BEGIN Data to examine
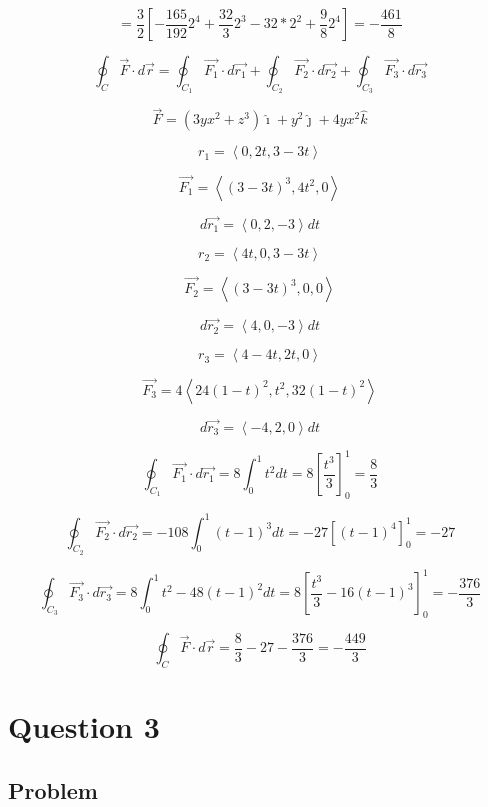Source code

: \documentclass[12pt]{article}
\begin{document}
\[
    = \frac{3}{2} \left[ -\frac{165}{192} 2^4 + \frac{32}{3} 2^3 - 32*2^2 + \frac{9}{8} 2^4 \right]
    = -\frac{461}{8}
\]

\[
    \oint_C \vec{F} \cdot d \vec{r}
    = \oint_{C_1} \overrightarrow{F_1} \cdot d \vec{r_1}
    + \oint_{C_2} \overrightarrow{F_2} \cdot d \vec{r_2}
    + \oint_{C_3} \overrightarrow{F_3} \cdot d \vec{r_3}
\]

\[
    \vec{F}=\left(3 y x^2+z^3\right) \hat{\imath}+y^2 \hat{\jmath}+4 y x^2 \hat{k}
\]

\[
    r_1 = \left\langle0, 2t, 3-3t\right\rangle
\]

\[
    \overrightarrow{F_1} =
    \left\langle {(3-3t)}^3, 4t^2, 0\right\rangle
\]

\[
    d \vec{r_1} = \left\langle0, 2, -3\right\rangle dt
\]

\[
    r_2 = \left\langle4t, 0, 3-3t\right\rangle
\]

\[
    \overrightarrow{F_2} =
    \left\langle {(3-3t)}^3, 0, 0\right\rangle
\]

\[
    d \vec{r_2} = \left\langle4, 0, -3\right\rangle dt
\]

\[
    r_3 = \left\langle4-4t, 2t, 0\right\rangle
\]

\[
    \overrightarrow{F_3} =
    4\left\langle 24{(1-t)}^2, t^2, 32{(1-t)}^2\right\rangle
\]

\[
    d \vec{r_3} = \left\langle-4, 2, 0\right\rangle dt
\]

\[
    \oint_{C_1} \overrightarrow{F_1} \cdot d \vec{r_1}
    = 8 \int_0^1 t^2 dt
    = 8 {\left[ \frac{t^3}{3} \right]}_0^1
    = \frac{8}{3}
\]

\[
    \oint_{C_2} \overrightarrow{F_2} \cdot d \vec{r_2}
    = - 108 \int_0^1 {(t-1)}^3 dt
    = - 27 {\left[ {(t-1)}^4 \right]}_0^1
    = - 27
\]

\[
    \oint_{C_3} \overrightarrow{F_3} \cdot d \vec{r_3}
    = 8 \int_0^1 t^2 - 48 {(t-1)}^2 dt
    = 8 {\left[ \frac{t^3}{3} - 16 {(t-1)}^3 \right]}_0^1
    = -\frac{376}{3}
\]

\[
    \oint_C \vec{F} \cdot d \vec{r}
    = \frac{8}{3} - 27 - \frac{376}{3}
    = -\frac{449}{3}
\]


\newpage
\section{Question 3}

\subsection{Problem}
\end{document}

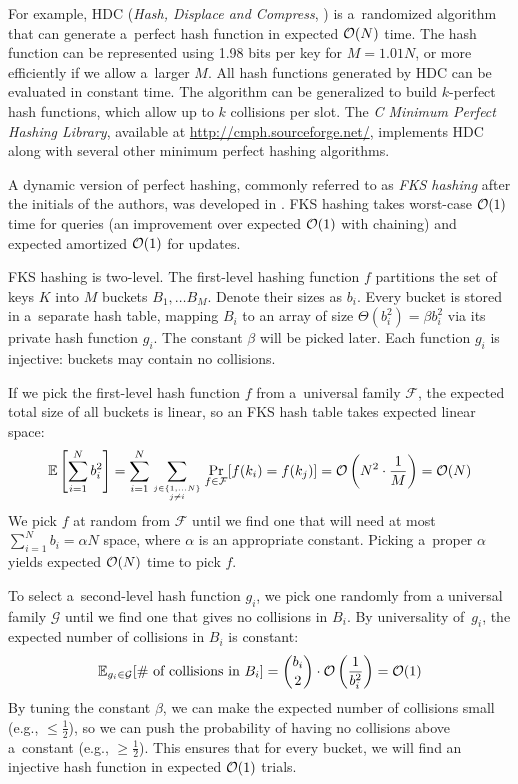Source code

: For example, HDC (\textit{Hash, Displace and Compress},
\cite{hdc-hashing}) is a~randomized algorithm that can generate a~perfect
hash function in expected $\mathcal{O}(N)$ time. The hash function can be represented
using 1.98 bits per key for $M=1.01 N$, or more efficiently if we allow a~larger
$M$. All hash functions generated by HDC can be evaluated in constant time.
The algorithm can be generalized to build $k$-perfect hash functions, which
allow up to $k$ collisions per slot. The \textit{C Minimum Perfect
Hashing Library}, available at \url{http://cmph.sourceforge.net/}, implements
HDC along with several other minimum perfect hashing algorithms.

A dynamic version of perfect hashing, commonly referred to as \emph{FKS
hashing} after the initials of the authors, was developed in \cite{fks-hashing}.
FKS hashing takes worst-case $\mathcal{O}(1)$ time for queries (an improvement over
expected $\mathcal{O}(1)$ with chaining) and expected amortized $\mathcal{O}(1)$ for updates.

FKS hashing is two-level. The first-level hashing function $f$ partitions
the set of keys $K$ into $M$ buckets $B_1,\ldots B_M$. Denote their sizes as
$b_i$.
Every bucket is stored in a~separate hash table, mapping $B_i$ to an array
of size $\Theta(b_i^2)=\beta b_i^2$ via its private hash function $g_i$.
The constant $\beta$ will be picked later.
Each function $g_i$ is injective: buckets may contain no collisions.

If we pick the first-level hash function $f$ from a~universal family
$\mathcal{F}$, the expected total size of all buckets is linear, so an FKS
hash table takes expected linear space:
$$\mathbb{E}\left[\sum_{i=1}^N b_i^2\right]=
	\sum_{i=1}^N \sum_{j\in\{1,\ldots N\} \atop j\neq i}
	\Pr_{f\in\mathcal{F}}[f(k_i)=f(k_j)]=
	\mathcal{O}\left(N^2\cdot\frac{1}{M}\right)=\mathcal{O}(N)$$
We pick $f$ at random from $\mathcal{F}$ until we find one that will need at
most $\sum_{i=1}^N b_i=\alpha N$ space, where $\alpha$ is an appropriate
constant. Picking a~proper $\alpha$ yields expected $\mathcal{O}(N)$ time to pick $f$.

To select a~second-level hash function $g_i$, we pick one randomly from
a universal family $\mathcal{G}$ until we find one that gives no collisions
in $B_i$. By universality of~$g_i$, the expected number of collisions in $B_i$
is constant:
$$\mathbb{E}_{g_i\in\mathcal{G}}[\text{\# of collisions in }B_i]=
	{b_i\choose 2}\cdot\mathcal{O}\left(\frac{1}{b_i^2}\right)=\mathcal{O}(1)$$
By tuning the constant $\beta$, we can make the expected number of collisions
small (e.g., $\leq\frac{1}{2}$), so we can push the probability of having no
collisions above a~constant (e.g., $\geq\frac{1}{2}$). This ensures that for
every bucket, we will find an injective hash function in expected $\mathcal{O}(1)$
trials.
END Data to examine
▶ **Try it**
Would you output the data exactly, without any of its images?

▶ **Solution**
Source code

: \documentclass[12pt]{article}
\begin{document}
\[
    = \frac{3}{2} \left[ -\frac{165}{192} 2^4 + \frac{32}{3} 2^3 - 32*2^2 + \frac{9}{8} 2^4 \right]
    = -\frac{461}{8}
\]

\[
    \oint_C \vec{F} \cdot d \vec{r}
    = \oint_{C_1} \overrightarrow{F_1} \cdot d \vec{r_1}
    + \oint_{C_2} \overrightarrow{F_2} \cdot d \vec{r_2}
    + \oint_{C_3} \overrightarrow{F_3} \cdot d \vec{r_3}
\]

\[
    \vec{F}=\left(3 y x^2+z^3\right) \hat{\imath}+y^2 \hat{\jmath}+4 y x^2 \hat{k}
\]

\[
    r_1 = \left\langle0, 2t, 3-3t\right\rangle
\]

\[
    \overrightarrow{F_1} =
    \left\langle {(3-3t)}^3, 4t^2, 0\right\rangle
\]

\[
    d \vec{r_1} = \left\langle0, 2, -3\right\rangle dt
\]

\[
    r_2 = \left\langle4t, 0, 3-3t\right\rangle
\]

\[
    \overrightarrow{F_2} =
    \left\langle {(3-3t)}^3, 0, 0\right\rangle
\]

\[
    d \vec{r_2} = \left\langle4, 0, -3\right\rangle dt
\]

\[
    r_3 = \left\langle4-4t, 2t, 0\right\rangle
\]

\[
    \overrightarrow{F_3} =
    4\left\langle 24{(1-t)}^2, t^2, 32{(1-t)}^2\right\rangle
\]

\[
    d \vec{r_3} = \left\langle-4, 2, 0\right\rangle dt
\]

\[
    \oint_{C_1} \overrightarrow{F_1} \cdot d \vec{r_1}
    = 8 \int_0^1 t^2 dt
    = 8 {\left[ \frac{t^3}{3} \right]}_0^1
    = \frac{8}{3}
\]

\[
    \oint_{C_2} \overrightarrow{F_2} \cdot d \vec{r_2}
    = - 108 \int_0^1 {(t-1)}^3 dt
    = - 27 {\left[ {(t-1)}^4 \right]}_0^1
    = - 27
\]

\[
    \oint_{C_3} \overrightarrow{F_3} \cdot d \vec{r_3}
    = 8 \int_0^1 t^2 - 48 {(t-1)}^2 dt
    = 8 {\left[ \frac{t^3}{3} - 16 {(t-1)}^3 \right]}_0^1
    = -\frac{376}{3}
\]

\[
    \oint_C \vec{F} \cdot d \vec{r}
    = \frac{8}{3} - 27 - \frac{376}{3}
    = -\frac{449}{3}
\]


\newpage
\section{Question 3}

\subsection{Problem}
\end{document}

Source code

: For example, HDC (\textit{Hash, Displace and Compress},
\cite{hdc-hashing}) is a~randomized algorithm that can generate a~perfect
hash function in expected $\mathcal{O}(N)$ time. The hash function can be represented
using 1.98 bits per key for $M=1.01 N$, or more efficiently if we allow a~larger
$M$. All hash functions generated by HDC can be evaluated in constant time.
The algorithm can be generalized to build $k$-perfect hash functions, which
allow up to $k$ collisions per slot. The \textit{C Minimum Perfect
Hashing Library}, available at \url{http://cmph.sourceforge.net/}, implements
HDC along with several other minimum perfect hashing algorithms.

A dynamic version of perfect hashing, commonly referred to as \emph{FKS
hashing} after the initials of the authors, was developed in \cite{fks-hashing}.
FKS hashing takes worst-case $\mathcal{O}(1)$ time for queries (an improvement over
expected $\mathcal{O}(1)$ with chaining) and expected amortized $\mathcal{O}(1)$ for updates.

FKS hashing is two-level. The first-level hashing function $f$ partitions
the set of keys $K$ into $M$ buckets $B_1,\ldots B_M$. Denote their sizes as
$b_i$.
Every bucket is stored in a~separate hash table, mapping $B_i$ to an array
of size $\Theta(b_i^2)=\beta b_i^2$ via its private hash function $g_i$.
The constant $\beta$ will be picked later.
Each function $g_i$ is injective: buckets may contain no collisions.

If we pick the first-level hash function $f$ from a~universal family
$\mathcal{F}$, the expected total size of all buckets is linear, so an FKS
hash table takes expected linear space:
$$\mathbb{E}\left[\sum_{i=1}^N b_i^2\right]=
	\sum_{i=1}^N \sum_{j\in\{1,\ldots N\} \atop j\neq i}
	\Pr_{f\in\mathcal{F}}[f(k_i)=f(k_j)]=
	\mathcal{O}\left(N^2\cdot\frac{1}{M}\right)=\mathcal{O}(N)$$
We pick $f$ at random from $\mathcal{F}$ until we find one that will need at
most $\sum_{i=1}^N b_i=\alpha N$ space, where $\alpha$ is an appropriate
constant. Picking a~proper $\alpha$ yields expected $\mathcal{O}(N)$ time to pick $f$.

To select a~second-level hash function $g_i$, we pick one randomly from
a universal family $\mathcal{G}$ until we find one that gives no collisions
in $B_i$. By universality of~$g_i$, the expected number of collisions in $B_i$
is constant:
$$\mathbb{E}_{g_i\in\mathcal{G}}[\text{\# of collisions in }B_i]=
	{b_i\choose 2}\cdot\mathcal{O}\left(\frac{1}{b_i^2}\right)=\mathcal{O}(1)$$
By tuning the constant $\beta$, we can make the expected number of collisions
small (e.g., $\leq\frac{1}{2}$), so we can push the probability of having no
collisions above a~constant (e.g., $\geq\frac{1}{2}$). This ensures that for
every bucket, we will find an injective hash function in expected $\mathcal{O}(1)$
trials.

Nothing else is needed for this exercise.